Nate Boss of Project-Blu disliked the episode, calling it "terrible", "utterly preachy" and "too damn political for its own good." He criticized the Simpsons staff for making an episode about marijuana, as he believed that children might imitate Homer. "Congrats, Simpsons, you just pissed off those who choose to live sober, by pandering to stupid college kids and idiot high schoolers who may be your only remaining fans", Boss wrote.

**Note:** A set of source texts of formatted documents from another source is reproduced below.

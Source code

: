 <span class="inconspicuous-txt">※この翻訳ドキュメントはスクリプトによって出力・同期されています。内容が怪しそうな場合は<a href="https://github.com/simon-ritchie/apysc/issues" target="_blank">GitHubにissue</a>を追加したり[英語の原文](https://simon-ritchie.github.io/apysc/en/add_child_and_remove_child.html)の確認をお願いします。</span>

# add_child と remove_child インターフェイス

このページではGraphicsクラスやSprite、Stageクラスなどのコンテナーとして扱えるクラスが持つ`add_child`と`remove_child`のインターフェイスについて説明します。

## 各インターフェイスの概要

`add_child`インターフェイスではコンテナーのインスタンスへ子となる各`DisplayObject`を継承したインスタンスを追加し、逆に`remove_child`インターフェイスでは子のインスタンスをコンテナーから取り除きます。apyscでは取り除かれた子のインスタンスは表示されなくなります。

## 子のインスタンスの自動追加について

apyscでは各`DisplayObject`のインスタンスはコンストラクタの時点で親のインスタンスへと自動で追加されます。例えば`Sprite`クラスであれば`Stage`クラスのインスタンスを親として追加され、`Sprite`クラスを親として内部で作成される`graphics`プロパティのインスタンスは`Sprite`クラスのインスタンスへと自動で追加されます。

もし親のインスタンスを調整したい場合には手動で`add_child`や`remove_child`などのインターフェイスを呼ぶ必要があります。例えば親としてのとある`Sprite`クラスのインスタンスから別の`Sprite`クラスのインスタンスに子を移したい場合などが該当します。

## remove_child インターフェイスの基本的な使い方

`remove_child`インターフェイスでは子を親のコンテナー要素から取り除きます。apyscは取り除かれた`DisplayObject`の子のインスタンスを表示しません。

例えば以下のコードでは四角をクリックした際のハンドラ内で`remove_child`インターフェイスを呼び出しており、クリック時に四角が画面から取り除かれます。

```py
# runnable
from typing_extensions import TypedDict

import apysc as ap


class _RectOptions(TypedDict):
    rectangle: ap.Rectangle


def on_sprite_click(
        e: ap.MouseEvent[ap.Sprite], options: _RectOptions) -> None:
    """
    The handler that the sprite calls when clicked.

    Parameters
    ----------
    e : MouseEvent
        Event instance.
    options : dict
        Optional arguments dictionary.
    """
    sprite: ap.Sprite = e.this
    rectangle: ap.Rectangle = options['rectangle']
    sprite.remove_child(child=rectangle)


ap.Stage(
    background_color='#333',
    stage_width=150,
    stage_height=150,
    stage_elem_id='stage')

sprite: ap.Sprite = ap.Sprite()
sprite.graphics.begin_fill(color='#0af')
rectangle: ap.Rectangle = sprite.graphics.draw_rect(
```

Since its broadcast, "Weekend at Burnsie's" garnered little to no scrutiny from viewers. Vitti has never gotten any questions about the episode, except from his sister-in-law who wanted him to explain the episode for his nephews. "[...] My sister-in-law called me up saying that I needed to talk to my nephews about how this was wrong that Homer did", Vitti said. "They watched it and had lots of questions for her. And she referred them all to me. So there are some people who are still bothered by it." The little amount of scrutiny that the episode attracted took The Simpsons' staff by surprise, as they anticipated that the episode would generate a lot of controversy. Instead, "Blame It on Lisa", an episode which aired the previous week, caused an uproar in Brazil because of its depiction of the country. It became one of the biggest controversies the series has ever faced. "It just goes to show that you never know what's going to be a problem", Jean said in the DVD commentary for "Weekend at Burnsie's".